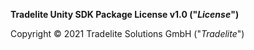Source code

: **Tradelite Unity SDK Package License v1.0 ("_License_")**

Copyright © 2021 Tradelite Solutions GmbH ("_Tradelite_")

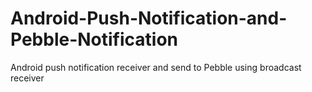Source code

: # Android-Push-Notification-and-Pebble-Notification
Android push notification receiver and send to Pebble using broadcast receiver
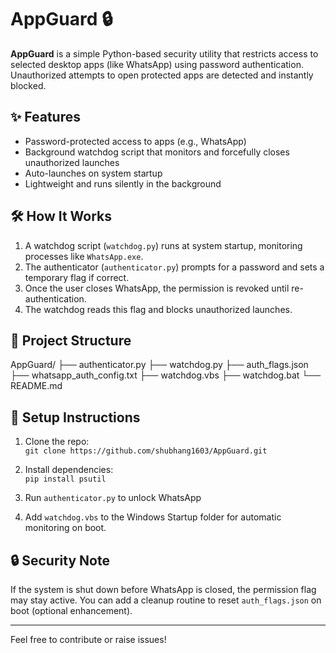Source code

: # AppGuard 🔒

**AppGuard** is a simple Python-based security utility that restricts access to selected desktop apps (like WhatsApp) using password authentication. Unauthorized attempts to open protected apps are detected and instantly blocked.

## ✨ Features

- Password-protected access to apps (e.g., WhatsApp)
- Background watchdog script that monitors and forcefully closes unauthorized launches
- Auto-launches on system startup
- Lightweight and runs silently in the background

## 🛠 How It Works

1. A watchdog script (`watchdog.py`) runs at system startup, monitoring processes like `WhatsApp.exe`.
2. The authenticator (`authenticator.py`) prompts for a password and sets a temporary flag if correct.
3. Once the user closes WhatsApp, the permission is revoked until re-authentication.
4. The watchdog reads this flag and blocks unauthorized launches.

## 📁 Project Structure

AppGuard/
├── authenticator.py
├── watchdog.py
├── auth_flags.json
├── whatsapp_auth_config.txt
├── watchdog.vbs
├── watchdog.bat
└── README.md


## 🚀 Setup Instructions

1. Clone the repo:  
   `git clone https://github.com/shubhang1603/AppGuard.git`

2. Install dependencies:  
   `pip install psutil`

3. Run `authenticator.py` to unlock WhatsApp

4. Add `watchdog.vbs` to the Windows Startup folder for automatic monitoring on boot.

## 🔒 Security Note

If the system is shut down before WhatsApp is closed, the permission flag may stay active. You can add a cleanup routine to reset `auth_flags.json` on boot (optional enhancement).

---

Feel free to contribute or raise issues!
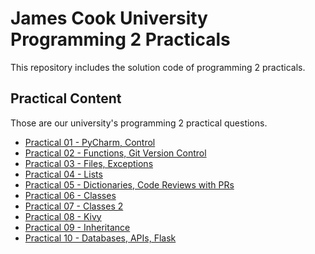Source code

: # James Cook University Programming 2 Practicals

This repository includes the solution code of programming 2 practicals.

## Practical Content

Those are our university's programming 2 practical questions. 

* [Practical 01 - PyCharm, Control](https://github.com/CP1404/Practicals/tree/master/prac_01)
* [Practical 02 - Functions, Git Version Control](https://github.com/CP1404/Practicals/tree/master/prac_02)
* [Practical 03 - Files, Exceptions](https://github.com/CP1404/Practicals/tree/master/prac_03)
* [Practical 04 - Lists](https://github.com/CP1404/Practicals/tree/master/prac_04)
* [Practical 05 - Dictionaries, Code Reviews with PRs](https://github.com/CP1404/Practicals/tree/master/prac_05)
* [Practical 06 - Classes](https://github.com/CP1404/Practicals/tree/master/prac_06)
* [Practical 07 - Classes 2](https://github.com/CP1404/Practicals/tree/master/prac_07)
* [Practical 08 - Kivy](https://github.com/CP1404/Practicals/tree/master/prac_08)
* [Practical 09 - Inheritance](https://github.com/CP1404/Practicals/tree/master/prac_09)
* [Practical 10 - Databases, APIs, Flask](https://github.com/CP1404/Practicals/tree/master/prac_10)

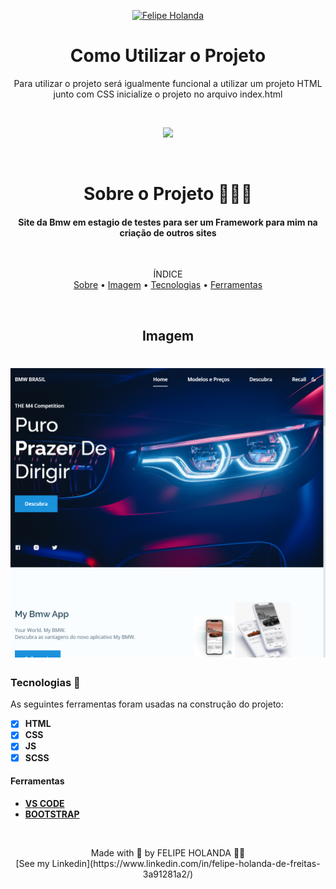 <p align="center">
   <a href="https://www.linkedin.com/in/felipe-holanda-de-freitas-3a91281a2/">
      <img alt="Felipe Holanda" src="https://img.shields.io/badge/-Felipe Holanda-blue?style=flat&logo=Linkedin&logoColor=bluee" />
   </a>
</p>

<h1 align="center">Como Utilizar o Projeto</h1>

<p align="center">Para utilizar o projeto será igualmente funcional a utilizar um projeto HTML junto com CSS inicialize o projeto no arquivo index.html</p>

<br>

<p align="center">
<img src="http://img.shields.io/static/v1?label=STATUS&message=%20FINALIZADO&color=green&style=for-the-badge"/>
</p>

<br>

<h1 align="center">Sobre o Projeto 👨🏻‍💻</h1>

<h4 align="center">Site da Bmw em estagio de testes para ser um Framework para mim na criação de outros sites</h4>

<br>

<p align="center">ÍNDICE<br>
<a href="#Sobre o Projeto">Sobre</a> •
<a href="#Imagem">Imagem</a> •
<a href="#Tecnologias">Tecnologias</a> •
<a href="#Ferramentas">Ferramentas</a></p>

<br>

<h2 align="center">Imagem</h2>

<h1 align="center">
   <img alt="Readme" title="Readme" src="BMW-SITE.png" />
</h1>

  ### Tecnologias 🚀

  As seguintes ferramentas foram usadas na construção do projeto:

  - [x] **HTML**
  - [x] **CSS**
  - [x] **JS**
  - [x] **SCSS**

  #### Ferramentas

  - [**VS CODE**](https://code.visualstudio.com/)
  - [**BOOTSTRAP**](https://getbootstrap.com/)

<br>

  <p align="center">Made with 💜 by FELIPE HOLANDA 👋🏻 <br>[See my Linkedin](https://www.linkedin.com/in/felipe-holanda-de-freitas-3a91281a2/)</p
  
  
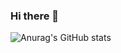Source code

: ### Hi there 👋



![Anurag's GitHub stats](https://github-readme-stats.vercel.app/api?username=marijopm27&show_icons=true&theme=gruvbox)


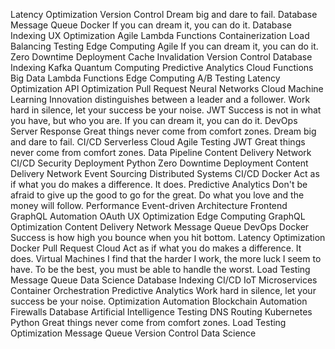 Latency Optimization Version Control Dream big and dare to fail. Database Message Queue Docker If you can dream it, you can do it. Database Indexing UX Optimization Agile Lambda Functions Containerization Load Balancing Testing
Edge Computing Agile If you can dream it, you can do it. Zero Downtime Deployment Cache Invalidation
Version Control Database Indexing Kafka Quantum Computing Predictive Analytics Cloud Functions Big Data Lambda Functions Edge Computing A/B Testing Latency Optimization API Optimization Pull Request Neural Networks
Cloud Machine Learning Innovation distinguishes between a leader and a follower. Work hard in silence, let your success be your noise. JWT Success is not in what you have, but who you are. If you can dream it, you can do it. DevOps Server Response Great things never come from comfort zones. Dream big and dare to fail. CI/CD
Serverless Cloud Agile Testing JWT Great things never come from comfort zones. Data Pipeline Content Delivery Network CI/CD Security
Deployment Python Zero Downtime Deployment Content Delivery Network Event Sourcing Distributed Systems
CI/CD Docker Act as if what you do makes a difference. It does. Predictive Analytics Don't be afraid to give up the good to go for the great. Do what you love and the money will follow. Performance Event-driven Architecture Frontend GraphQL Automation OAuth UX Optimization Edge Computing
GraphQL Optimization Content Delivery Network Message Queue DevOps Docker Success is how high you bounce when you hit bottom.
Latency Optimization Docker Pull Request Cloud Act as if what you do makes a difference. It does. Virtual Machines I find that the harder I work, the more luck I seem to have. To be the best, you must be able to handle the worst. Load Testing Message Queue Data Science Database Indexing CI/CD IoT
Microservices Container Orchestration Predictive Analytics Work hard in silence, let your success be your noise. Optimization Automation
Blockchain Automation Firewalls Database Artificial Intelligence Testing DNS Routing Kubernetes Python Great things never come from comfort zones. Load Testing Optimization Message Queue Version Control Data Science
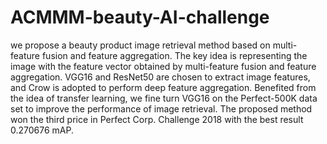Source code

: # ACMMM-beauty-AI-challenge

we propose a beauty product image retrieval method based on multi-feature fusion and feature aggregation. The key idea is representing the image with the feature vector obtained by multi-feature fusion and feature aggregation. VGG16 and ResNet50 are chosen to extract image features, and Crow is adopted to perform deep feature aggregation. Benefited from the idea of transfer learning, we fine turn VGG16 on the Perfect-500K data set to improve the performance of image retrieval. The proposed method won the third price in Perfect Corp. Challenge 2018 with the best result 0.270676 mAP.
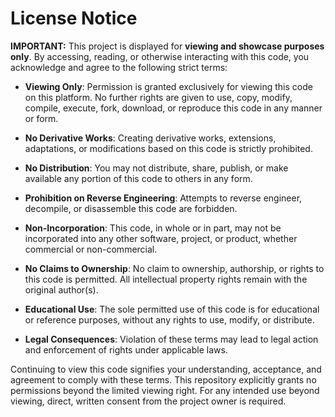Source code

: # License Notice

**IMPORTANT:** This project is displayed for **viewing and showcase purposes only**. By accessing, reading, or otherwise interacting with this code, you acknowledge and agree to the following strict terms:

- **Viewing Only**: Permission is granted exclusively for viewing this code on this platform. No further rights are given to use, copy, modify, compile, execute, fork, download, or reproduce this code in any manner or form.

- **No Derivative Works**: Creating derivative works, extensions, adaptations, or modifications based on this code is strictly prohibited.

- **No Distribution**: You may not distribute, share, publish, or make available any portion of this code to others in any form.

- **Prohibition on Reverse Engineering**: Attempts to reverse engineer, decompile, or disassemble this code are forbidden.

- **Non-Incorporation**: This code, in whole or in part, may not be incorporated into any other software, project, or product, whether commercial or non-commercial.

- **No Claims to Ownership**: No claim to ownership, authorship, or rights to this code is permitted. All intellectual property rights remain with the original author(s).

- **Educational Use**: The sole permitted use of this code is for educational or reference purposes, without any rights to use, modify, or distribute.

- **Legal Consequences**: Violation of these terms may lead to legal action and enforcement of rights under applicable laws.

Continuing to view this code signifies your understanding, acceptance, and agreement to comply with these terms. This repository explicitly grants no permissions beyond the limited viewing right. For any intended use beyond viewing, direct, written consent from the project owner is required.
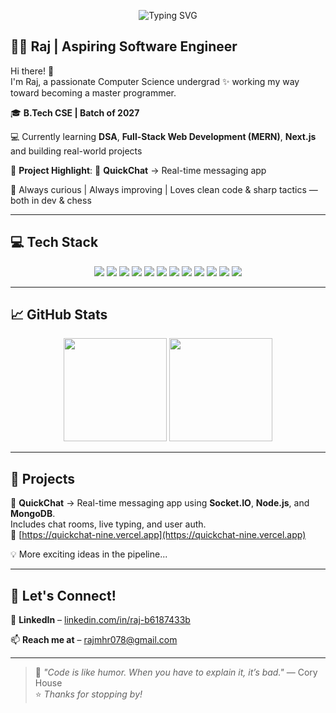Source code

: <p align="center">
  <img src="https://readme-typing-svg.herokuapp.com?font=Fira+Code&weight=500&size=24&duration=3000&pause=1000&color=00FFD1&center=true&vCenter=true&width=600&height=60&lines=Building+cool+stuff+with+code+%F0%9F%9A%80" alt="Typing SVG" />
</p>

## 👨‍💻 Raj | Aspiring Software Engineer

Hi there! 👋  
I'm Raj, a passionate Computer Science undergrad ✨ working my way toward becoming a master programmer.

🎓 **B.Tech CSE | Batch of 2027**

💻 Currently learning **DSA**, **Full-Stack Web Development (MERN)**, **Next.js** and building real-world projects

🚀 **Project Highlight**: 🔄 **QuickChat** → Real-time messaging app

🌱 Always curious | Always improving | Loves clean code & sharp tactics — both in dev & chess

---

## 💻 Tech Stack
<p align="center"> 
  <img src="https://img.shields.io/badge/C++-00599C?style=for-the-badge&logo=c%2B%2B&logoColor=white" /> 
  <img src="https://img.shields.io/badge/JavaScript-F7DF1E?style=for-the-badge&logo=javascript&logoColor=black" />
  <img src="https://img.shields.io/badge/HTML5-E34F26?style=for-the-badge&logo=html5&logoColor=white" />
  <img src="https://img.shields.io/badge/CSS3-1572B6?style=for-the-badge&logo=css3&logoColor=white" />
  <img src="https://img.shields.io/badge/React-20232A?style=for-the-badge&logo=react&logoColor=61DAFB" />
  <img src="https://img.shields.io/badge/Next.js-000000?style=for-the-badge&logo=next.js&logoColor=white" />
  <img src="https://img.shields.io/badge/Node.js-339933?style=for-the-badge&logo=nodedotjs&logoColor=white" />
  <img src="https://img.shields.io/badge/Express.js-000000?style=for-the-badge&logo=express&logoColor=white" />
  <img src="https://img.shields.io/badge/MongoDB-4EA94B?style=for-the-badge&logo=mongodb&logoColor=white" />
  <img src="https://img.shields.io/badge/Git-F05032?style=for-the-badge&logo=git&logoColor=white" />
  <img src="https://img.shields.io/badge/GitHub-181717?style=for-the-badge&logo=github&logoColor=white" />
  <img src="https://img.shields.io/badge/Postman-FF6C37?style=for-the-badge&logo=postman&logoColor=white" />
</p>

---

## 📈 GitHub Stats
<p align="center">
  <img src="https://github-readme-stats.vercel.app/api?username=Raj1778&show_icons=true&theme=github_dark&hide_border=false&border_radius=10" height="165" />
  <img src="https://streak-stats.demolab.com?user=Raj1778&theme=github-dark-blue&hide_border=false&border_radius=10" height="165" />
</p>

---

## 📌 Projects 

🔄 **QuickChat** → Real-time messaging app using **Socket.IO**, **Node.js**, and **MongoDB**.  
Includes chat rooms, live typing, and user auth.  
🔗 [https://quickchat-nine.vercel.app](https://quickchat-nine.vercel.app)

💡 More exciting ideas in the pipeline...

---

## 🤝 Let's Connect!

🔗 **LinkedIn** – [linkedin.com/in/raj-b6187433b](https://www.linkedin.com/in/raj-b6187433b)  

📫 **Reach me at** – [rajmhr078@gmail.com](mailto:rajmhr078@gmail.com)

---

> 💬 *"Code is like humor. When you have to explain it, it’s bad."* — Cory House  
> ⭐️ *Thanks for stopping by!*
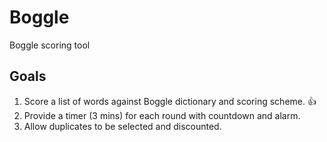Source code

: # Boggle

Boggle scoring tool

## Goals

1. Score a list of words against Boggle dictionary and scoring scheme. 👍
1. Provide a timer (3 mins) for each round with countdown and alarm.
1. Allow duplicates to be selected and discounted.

===============

Each line between the one holding "- [**BOOTSTRAP**](https://getbootstrap.com/)" and the one holding "### Hi there 👋", inclusive, should be copied exactly as it appears above, and pictures should be omitted.

  - [**BOOTSTRAP**](https://getbootstrap.com/)

<br>

  <p align="center">Made with 💜 by FELIPE HOLANDA 👋🏻 <br>[See my Linkedin](https://www.linkedin.com/in/felipe-holanda-de-freitas-3a91281a2/)</p
  
  
Source code

: ### Hi there 👋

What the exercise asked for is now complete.